▶ [THE RECORDS]:
↓
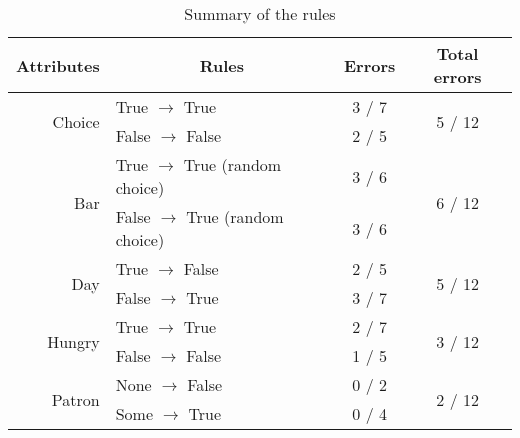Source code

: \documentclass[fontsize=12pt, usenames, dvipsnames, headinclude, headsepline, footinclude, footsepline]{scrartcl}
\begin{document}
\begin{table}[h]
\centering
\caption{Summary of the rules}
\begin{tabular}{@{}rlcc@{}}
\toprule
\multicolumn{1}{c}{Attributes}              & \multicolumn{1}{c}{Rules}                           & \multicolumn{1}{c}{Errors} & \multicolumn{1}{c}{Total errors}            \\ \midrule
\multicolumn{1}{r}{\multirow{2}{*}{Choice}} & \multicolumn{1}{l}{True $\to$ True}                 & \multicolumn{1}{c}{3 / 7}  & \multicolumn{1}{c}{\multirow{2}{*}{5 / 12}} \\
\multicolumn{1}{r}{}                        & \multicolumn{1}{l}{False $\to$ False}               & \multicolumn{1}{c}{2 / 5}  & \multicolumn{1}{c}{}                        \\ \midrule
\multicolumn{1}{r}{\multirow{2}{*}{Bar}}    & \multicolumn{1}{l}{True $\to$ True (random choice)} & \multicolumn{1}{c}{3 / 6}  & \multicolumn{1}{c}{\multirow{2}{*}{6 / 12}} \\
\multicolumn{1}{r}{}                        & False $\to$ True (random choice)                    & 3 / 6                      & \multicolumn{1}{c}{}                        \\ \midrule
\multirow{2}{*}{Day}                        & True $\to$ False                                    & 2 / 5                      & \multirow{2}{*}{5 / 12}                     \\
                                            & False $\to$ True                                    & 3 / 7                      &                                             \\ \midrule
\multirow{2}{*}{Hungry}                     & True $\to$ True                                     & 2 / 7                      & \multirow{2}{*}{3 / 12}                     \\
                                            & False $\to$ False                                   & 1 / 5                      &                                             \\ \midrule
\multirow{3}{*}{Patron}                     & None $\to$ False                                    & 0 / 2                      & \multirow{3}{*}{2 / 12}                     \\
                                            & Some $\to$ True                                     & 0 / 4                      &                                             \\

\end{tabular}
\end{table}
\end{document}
↑
↓
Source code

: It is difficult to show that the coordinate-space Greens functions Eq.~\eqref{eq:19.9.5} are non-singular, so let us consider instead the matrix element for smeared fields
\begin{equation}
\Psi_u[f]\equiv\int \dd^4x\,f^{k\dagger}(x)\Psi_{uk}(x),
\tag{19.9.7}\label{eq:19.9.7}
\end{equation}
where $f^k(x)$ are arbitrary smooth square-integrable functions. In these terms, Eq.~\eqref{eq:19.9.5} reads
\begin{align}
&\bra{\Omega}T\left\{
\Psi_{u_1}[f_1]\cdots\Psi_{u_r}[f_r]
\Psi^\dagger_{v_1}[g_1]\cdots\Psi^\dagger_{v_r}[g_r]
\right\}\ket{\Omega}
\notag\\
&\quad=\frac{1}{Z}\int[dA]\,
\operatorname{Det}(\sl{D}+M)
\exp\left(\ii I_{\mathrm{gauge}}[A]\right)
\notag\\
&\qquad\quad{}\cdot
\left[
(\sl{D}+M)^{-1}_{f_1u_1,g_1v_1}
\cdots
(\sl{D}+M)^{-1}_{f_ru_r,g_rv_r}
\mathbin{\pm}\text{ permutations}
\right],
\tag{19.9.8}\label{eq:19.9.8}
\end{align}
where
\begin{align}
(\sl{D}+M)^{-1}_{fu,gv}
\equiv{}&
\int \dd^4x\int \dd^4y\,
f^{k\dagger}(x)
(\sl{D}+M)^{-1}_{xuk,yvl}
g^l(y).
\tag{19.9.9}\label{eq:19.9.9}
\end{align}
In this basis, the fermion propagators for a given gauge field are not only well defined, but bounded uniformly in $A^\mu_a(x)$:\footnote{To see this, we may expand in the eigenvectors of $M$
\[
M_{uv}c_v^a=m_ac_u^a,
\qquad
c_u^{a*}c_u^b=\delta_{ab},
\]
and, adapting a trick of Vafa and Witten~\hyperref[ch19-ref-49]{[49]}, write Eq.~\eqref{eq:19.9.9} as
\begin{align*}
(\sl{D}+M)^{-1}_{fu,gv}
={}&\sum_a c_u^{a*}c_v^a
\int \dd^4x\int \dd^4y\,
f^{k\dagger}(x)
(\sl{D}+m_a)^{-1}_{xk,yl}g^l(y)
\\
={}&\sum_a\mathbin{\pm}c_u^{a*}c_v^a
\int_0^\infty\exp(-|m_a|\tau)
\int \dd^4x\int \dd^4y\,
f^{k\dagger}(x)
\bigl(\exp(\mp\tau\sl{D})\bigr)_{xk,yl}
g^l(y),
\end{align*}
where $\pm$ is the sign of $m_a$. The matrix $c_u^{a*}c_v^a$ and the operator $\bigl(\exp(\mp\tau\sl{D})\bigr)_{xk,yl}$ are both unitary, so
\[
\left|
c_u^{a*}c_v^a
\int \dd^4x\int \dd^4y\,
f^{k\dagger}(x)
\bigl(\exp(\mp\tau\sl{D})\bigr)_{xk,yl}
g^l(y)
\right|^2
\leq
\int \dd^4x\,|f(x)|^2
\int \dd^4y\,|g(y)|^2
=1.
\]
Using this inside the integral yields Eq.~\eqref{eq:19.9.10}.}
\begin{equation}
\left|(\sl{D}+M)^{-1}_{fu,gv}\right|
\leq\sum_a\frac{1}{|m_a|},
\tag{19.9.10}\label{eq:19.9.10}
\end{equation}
↑
↓
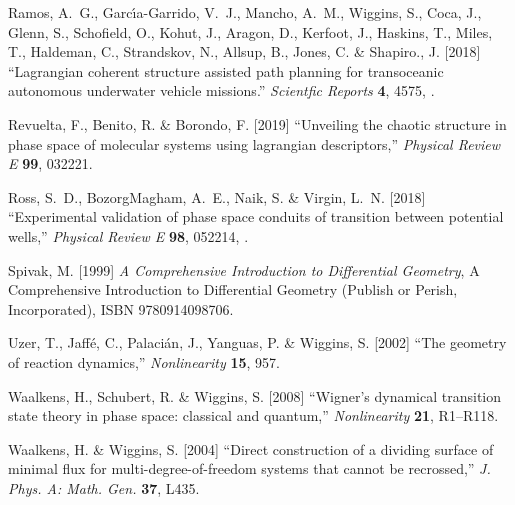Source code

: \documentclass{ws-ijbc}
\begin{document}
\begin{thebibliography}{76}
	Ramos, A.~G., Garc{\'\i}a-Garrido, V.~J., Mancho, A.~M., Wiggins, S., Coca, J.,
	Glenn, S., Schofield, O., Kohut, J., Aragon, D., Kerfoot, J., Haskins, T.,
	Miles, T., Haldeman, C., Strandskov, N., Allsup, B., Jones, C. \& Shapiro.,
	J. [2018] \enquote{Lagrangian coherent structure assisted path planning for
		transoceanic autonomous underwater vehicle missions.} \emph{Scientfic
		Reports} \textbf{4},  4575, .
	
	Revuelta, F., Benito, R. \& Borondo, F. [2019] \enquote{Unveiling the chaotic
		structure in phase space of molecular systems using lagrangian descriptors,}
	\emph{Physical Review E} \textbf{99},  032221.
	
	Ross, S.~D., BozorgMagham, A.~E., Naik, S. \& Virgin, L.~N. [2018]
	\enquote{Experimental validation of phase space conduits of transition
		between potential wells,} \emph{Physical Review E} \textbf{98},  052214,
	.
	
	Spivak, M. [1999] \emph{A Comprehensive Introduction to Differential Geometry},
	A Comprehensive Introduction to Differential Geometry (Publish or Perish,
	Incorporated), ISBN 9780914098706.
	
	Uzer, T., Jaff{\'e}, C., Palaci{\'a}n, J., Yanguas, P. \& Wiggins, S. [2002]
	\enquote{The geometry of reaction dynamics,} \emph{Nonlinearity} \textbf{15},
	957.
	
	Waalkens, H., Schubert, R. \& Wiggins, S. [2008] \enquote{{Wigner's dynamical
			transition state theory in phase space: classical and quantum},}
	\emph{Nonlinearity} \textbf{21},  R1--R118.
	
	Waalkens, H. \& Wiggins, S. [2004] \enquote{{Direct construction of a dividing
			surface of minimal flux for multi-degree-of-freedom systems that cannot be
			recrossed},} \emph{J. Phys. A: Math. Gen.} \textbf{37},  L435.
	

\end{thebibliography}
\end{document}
↑
▶ [REQUIRED ACTION]:
Every line containing the word "equiv" should be copied from the material.

▶ [EXERCISE OUTPUT]:
\Psi_u[f]\equiv\int \dd^4x\,f^{k\dagger}(x)\Psi_{uk}(x),
\equiv{}&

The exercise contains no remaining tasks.